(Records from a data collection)
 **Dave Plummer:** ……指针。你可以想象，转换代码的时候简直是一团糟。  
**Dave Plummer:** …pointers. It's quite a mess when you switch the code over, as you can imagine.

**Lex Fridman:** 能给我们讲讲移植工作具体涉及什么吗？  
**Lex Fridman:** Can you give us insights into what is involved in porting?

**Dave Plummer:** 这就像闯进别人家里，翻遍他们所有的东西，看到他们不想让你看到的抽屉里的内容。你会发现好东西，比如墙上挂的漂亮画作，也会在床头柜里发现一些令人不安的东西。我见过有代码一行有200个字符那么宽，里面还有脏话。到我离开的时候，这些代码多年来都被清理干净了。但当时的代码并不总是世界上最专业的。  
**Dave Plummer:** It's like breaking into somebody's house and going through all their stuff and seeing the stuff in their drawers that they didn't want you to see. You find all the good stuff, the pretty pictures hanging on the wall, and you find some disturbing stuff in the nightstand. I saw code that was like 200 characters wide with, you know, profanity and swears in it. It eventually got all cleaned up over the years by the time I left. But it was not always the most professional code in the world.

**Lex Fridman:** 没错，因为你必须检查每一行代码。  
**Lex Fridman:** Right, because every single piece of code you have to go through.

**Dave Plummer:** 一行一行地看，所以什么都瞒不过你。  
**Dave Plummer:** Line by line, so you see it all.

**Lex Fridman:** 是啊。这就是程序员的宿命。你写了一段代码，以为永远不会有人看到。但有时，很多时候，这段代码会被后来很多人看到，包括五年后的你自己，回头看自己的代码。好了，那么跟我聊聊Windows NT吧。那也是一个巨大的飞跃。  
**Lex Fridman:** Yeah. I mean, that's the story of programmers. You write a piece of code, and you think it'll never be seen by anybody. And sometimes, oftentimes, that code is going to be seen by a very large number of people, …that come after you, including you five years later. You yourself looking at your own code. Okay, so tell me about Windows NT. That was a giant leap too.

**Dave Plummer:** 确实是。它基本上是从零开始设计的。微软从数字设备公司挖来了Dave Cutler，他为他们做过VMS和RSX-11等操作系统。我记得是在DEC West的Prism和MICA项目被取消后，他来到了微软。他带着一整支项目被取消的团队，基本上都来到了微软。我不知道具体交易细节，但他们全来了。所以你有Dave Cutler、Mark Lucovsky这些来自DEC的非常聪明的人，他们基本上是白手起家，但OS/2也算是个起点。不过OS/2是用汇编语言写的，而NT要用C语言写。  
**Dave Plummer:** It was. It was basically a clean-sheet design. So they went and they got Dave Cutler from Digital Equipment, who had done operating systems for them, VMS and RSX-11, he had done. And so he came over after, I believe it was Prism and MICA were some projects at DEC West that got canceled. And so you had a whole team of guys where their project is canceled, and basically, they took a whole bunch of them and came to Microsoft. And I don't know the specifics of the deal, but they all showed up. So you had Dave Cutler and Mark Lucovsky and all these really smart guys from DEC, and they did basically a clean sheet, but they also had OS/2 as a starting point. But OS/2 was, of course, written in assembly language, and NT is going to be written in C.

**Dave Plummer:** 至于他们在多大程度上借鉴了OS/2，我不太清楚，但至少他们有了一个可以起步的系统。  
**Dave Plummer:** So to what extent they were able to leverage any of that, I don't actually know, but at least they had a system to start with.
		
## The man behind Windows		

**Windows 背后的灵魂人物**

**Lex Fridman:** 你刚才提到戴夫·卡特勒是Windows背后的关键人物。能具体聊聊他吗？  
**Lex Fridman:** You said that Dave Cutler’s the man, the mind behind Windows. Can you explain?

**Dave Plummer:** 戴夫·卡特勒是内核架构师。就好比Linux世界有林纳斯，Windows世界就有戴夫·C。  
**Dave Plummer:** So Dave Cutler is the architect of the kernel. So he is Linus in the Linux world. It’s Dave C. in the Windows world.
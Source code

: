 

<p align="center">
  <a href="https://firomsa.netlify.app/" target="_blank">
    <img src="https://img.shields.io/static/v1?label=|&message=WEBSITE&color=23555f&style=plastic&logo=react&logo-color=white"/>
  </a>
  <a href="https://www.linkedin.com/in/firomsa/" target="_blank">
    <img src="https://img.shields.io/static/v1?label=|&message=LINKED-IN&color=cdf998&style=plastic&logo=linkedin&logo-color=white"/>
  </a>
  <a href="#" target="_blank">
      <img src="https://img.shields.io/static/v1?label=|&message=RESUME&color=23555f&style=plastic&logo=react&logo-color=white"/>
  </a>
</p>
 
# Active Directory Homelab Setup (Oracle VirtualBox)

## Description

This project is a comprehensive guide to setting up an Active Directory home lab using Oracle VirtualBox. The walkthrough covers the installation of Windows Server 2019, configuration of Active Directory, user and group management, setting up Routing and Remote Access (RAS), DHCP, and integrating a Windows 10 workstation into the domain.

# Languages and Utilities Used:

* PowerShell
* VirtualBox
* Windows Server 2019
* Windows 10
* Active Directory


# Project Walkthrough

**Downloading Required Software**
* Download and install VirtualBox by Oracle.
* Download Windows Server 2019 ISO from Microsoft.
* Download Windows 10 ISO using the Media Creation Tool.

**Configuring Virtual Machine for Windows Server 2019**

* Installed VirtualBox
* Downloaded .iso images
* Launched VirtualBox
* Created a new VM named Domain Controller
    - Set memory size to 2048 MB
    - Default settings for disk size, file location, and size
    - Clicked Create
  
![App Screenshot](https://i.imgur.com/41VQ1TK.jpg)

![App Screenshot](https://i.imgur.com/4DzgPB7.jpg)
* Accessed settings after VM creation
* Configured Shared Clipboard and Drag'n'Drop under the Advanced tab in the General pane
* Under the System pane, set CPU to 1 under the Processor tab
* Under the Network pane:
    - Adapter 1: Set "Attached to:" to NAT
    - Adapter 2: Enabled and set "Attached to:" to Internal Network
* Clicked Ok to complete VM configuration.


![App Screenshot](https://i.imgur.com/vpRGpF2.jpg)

**WORK REQUEST:**
Where a line of the records includes "static", copy it.

**RESPONSE BELOW:**
    <img src="https://img.shields.io/static/v1?label=|&message=WEBSITE&color=23555f&style=plastic&logo=react&logo-color=white"/>
    <img src="https://img.shields.io/static/v1?label=|&message=LINKED-IN&color=cdf998&style=plastic&logo=linkedin&logo-color=white"/>
      <img src="https://img.shields.io/static/v1?label=|&message=RESUME&color=23555f&style=plastic&logo=react&logo-color=white"/>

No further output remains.